- _DATA TO EXAMINE_:
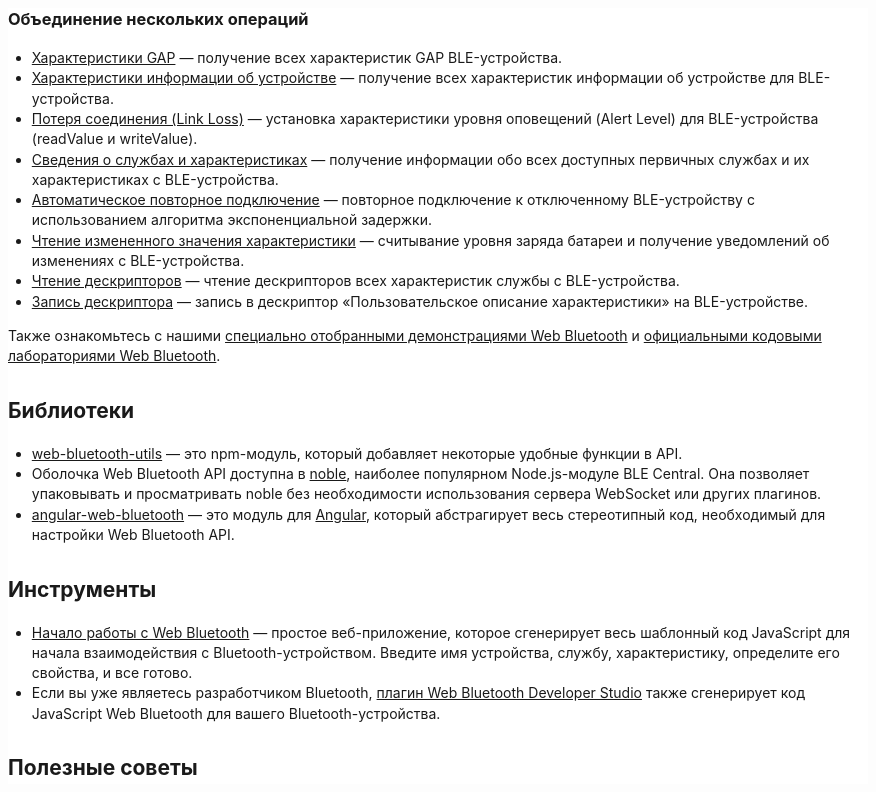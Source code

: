 ### Объединение нескольких операций

- [Характеристики GAP](https://googlechrome.github.io/samples/web-bluetooth/gap-characteristics.html) — получение всех характеристик GAP BLE-устройства.
- [Характеристики информации об устройстве](https://googlechrome.github.io/samples/web-bluetooth/device-information-characteristics.html) — получение всех характеристик информации об устройстве для BLE-устройства.
- [Потеря соединения (Link Loss)](https://googlechrome.github.io/samples/web-bluetooth/link-loss.html) — установка характеристики уровня оповещений (Alert Level) для BLE-устройства (readValue и writeValue).
- [Сведения о службах и характеристиках](https://googlechrome.github.io/samples/web-bluetooth/discover-services-and-characteristics.html) — получение информации обо всех доступных первичных службах и их характеристиках с BLE-устройства.
- [Автоматическое повторное подключение](https://googlechrome.github.io/samples/web-bluetooth/automatic-reconnect.html) — повторное подключение к отключенному BLE-устройству с использованием алгоритма экспоненциальной задержки.
- [Чтение измененного значения характеристики](https://googlechrome.github.io/samples/web-bluetooth/read-characteristic-value-changed.html) — считывание уровня заряда батареи и получение уведомлений об изменениях с BLE-устройства.
- [Чтение дескрипторов](https://googlechrome.github.io/samples/web-bluetooth/read-descriptors.html) — чтение дескрипторов всех характеристик службы с BLE-устройства.
- [Запись дескриптора](https://googlechrome.github.io/samples/web-bluetooth/write-descriptor.html) — запись в дескриптор «Пользовательское описание характеристики» на BLE-устройстве.

Также ознакомьтесь с нашими [специально отобранными демонстрациями Web Bluetooth](https://github.com/WebBluetoothCG/demos) и [официальными кодовыми лабораториями Web Bluetooth](https://github.com/search?q=org%3Agooglecodelabs+bluetooth).

## Библиотеки

- [web-bluetooth-utils](https://www.npmjs.com/package/web-bluetooth-utils) — это npm-модуль, который добавляет некоторые удобные функции в API.
- Оболочка Web Bluetooth API доступна в [noble](https://github.com/sandeepmistry/noble), наиболее популярном Node.js-модуле BLE Central. Она позволяет упаковывать и просматривать noble без необходимости использования сервера WebSocket или других плагинов.
- [angular-web-bluetooth](https://github.com/manekinekko/angular-web-bluetooth) — это модуль для [Angular](https://angularjs.org), который абстрагирует весь стереотипный код, необходимый для настройки Web Bluetooth API.

## Инструменты

- [Начало работы с Web Bluetooth](https://beaufortfrancois.github.io/sandbox/web-bluetooth/generator) — простое веб-приложение, которое сгенерирует весь шаблонный код JavaScript для начала взаимодействия с Bluetooth-устройством. Введите имя устройства, службу, характеристику, определите его свойства, и все готово.
- Если вы уже являетесь разработчиком Bluetooth, [плагин Web Bluetooth Developer Studio](https://github.com/beaufortfrancois/sandbox/tree/gh-pages/web-bluetooth/bluetooth-developer-studio-plugin) также сгенерирует код JavaScript Web Bluetooth для вашего Bluetooth-устройства.

## Полезные советы
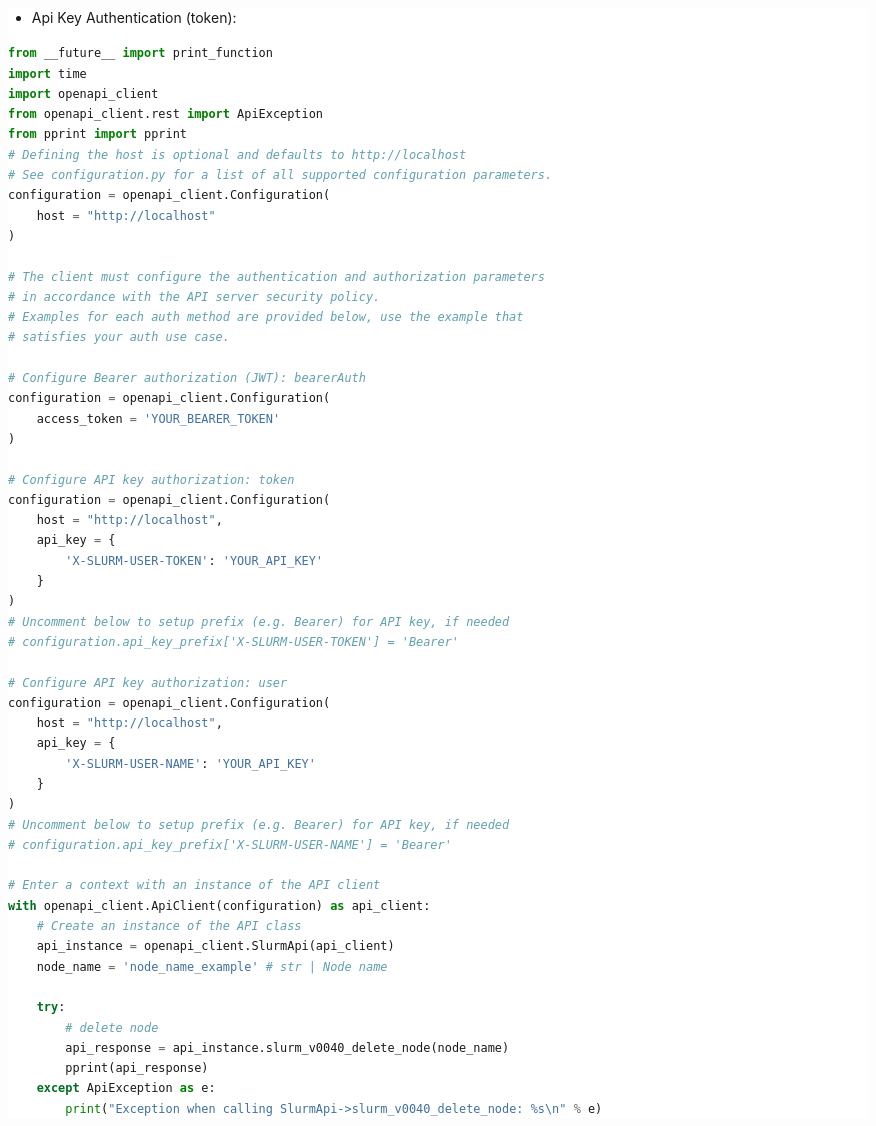 * Api Key Authentication (token):
```python
from __future__ import print_function
import time
import openapi_client
from openapi_client.rest import ApiException
from pprint import pprint
# Defining the host is optional and defaults to http://localhost
# See configuration.py for a list of all supported configuration parameters.
configuration = openapi_client.Configuration(
    host = "http://localhost"
)

# The client must configure the authentication and authorization parameters
# in accordance with the API server security policy.
# Examples for each auth method are provided below, use the example that
# satisfies your auth use case.

# Configure Bearer authorization (JWT): bearerAuth
configuration = openapi_client.Configuration(
    access_token = 'YOUR_BEARER_TOKEN'
)

# Configure API key authorization: token
configuration = openapi_client.Configuration(
    host = "http://localhost",
    api_key = {
        'X-SLURM-USER-TOKEN': 'YOUR_API_KEY'
    }
)
# Uncomment below to setup prefix (e.g. Bearer) for API key, if needed
# configuration.api_key_prefix['X-SLURM-USER-TOKEN'] = 'Bearer'

# Configure API key authorization: user
configuration = openapi_client.Configuration(
    host = "http://localhost",
    api_key = {
        'X-SLURM-USER-NAME': 'YOUR_API_KEY'
    }
)
# Uncomment below to setup prefix (e.g. Bearer) for API key, if needed
# configuration.api_key_prefix['X-SLURM-USER-NAME'] = 'Bearer'

# Enter a context with an instance of the API client
with openapi_client.ApiClient(configuration) as api_client:
    # Create an instance of the API class
    api_instance = openapi_client.SlurmApi(api_client)
    node_name = 'node_name_example' # str | Node name

    try:
        # delete node
        api_response = api_instance.slurm_v0040_delete_node(node_name)
        pprint(api_response)
    except ApiException as e:
        print("Exception when calling SlurmApi->slurm_v0040_delete_node: %s\n" % e)
```
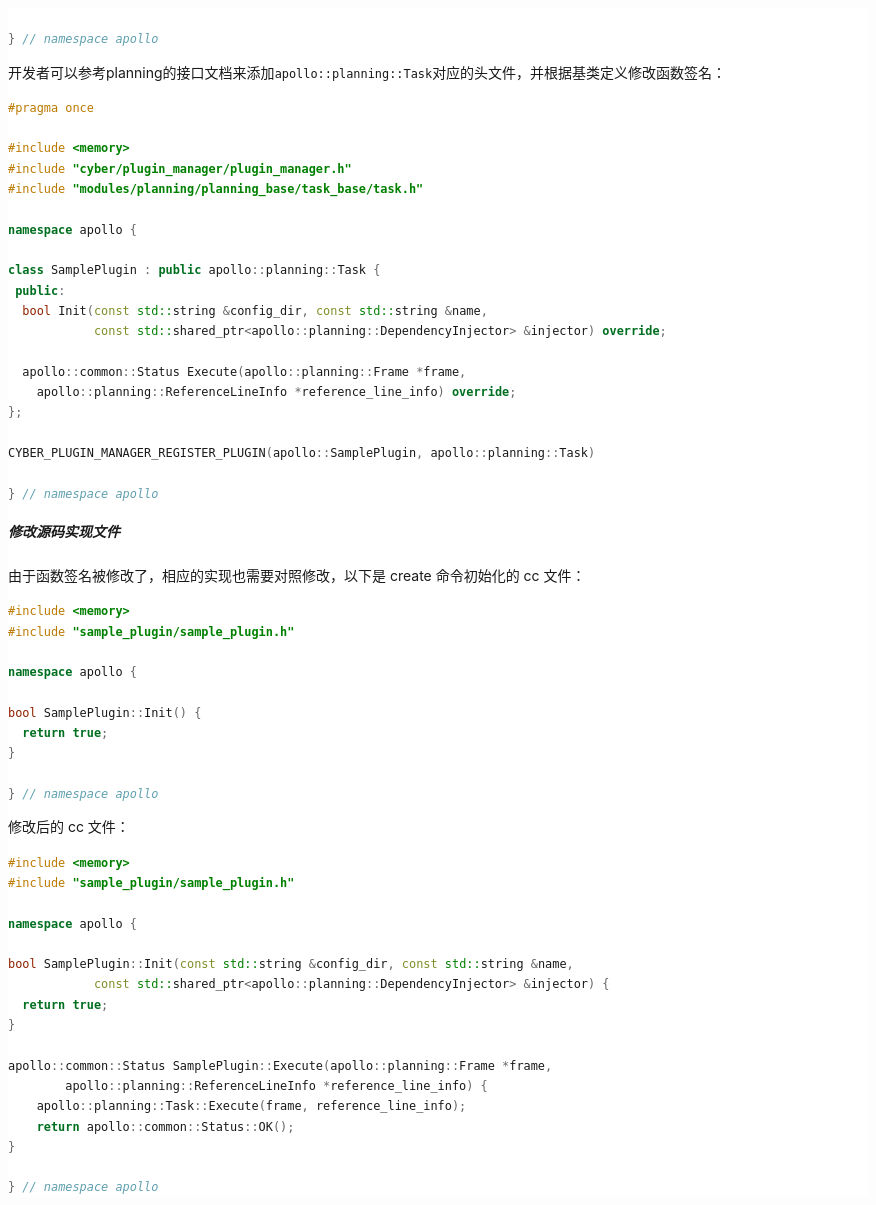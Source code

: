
 ```c++

} // namespace apollo
```

开发者可以参考planning的接口文档来添加`apollo::planning::Task`对应的头文件，并根据基类定义修改函数签名：

```c++
#pragma once

#include <memory>
#include "cyber/plugin_manager/plugin_manager.h"
#include "modules/planning/planning_base/task_base/task.h"

namespace apollo {

class SamplePlugin : public apollo::planning::Task {
 public:
  bool Init(const std::string &config_dir, const std::string &name,
            const std::shared_ptr<apollo::planning::DependencyInjector> &injector) override;

  apollo::common::Status Execute(apollo::planning::Frame *frame,
    apollo::planning::ReferenceLineInfo *reference_line_info) override;
};

CYBER_PLUGIN_MANAGER_REGISTER_PLUGIN(apollo::SamplePlugin, apollo::planning::Task)

} // namespace apollo
```

##### 修改源码实现文件

由于函数签名被修改了，相应的实现也需要对照修改，以下是 create 命令初始化的 cc 文件：

```c++
#include <memory>
#include "sample_plugin/sample_plugin.h"

namespace apollo {

bool SamplePlugin::Init() {
  return true;
}

} // namespace apollo
```

修改后的 cc 文件：

```c++
#include <memory>
#include "sample_plugin/sample_plugin.h"

namespace apollo {

bool SamplePlugin::Init(const std::string &config_dir, const std::string &name,
            const std::shared_ptr<apollo::planning::DependencyInjector> &injector) {
  return true;
}

apollo::common::Status SamplePlugin::Execute(apollo::planning::Frame *frame,
        apollo::planning::ReferenceLineInfo *reference_line_info) {
    apollo::planning::Task::Execute(frame, reference_line_info);
    return apollo::common::Status::OK();
}

} // namespace apollo
```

- _WHAT THE TASK ASKS_: Please return only the lines from the top of the data through the line with "- [Сведения о", exactly as written, and drop every picture.

- _COMPLETED TASK_:
Source code

: ### Объединение нескольких операций

- [Характеристики GAP](https://googlechrome.github.io/samples/web-bluetooth/gap-characteristics.html) — получение всех характеристик GAP BLE-устройства.
- [Характеристики информации об устройстве](https://googlechrome.github.io/samples/web-bluetooth/device-information-characteristics.html) — получение всех характеристик информации об устройстве для BLE-устройства.
- [Потеря соединения (Link Loss)](https://googlechrome.github.io/samples/web-bluetooth/link-loss.html) — установка характеристики уровня оповещений (Alert Level) для BLE-устройства (readValue и writeValue).
- [Сведения о службах и характеристиках](https://googlechrome.github.io/samples/web-bluetooth/discover-services-and-characteristics.html) — получение информации обо всех доступных первичных службах и их характеристиках с BLE-устройства.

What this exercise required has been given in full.